Recurrent Neural Network (RNN)

RNN is a marriage of Neural Network(NN) and Hidden Markov Model (HMM). I did not learn about RNN but only NN and HMM back in college but it is quite easy to understand with the background knowledge of NN and HMM. I am learning RNN through Natural Language Processing (NLP) problem.
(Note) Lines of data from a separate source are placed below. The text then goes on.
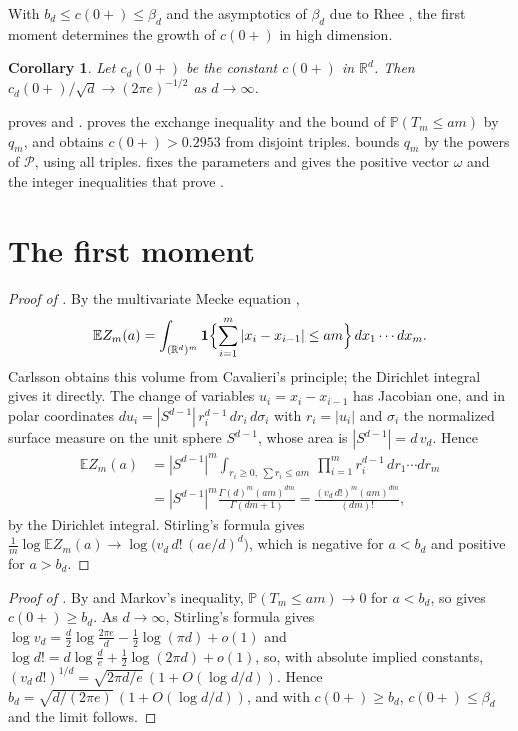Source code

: \documentclass[11pt]{article}
\newtheorem{corollary}[theorem]{Corollary}
\theoremstyle{remark}
\newcommand{\R}{\mathbb{R}}
\newcommand{\E}{\mathbb{E}}
\newcommand{\Prob}{\mathbb{P}}
\begin{document}
With $b_d\le c(0+)\le\beta_d$ and the asymptotics of $\beta_d$ due to Rhee \cite{Rhee}, the first moment determines
the growth of $c(0+)$ in high dimension.

\begin{corollary}\label{cor:asym}
Let $c_d(0+)$ be the constant $c(0+)$ in $\R^d$. Then $c_d(0+)/\sqrt d\to(2\pi e)^{-1/2}$ as $d\to\infty$.
\end{corollary}

 proves  and .  proves the exchange inequality and
the bound of $\Prob(T_m\le am)$ by $q_m$, and obtains $c(0+)>0.2953$ from disjoint triples.  bounds
$q_m$ by the powers of $\mathcal P$, using all triples.  fixes the parameters and gives the positive vector $\omega$ and
the integer inequalities that prove .

\section{The first moment}\label{sec:first}

\begin{proof}[Proof of ]
By the multivariate Mecke equation \cite[Theorem~4.4]{LP},
\[
\E Z_m(a)=\int_{(\R^d)^m}\mathbf 1\Bigl\{\sum_{i=1}^m|x_i-x_{i-1}|\le am\Bigr\}\,dx_1\cdots dx_m .
\]
Carlsson obtains this volume from Cavalieri's principle; the Dirichlet integral gives it directly. The change of variables $u_i=x_i-x_{i-1}$ has Jacobian one, and in polar coordinates $du_i=|S^{d-1}|\,r_i^{d-1}\,dr_i\,
d\sigma_i$ with $r_i=|u_i|$ and $\sigma_i$ the normalized surface measure on the unit sphere $S^{d-1}$, whose area is $|S^{d-1}|=d\,v_d$. Hence
\begin{align*}
\E Z_m(a)&=|S^{d-1}|^m\int_{r_i\ge 0,\ \sum r_i\le am}\ \prod_{i=1}^m r_i^{d-1}\,dr_1\cdots dr_m\\
&=|S^{d-1}|^m\frac{\Gamma(d)^m (am)^{dm}}{\Gamma(dm+1)}=\frac{(v_d\,d!)^m (am)^{dm}}{(dm)!},
\end{align*}
by the Dirichlet integral. Stirling's formula gives
$\frac1m\log\E Z_m(a)\to\log\bigl(v_d\,d!\,(ae/d)^d\bigr)$, which is negative for $a<b_d$ and positive for $a>b_d$.
\end{proof}

\begin{proof}[Proof of ]
By  and Markov's inequality, $\Prob(T_m\le am)\to 0$ for $a<b_d$, so \cite[Theorem~1(e)]{AK} gives
$c(0+)\ge b_d$. As $d\to\infty$, Stirling's formula gives $\log v_d=\frac d2\log\frac{2\pi e}{d}-\frac12\log(\pi d)+o(1)$ and
$\log d!=d\log\frac de+\frac12\log(2\pi d)+o(1)$, so, with absolute implied constants, $(v_d\,d!)^{1/d}=\sqrt{2\pi d/e}\,(1+O(\log d/d))$. Hence
$b_d=\sqrt{d/(2\pi e)}\,(1+O(\log d/d))$, and with $c(0+)\ge b_d$, $c(0+)\le\beta_d$ and \cite{Rhee} the limit
follows.
\end{proof}
\end{document}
Firstly, I have modularized my Neural Network code from the previous post such that I only have to provide a Layer class with input, output, error and gradient definition

In NLP, it is common to use Softmax standardization and Cross Entropy (CE) loss function. Softmax standardization basically turns values into probabilities and CE measures the difference between 2 vectors, i.e.: In our case labels and probabilities. With values turned into probabilities through Softmax, we could understand better the magnitude of the distance. An optimal model could be identified using Maximum Likelihood. Maximum Likelihood involves multiplications and could run into numerical stability problem when there are a lot of values to multiply with. Hence, Log Likelihood would be the better alternative. Since CE penalizes misclassifications better than Squared Error (SE) due underlying definition, CE is used instead of SE. Referring to the previous post, CE hence will be SE whereas Softmax would be a function between “gate” and output of the unit.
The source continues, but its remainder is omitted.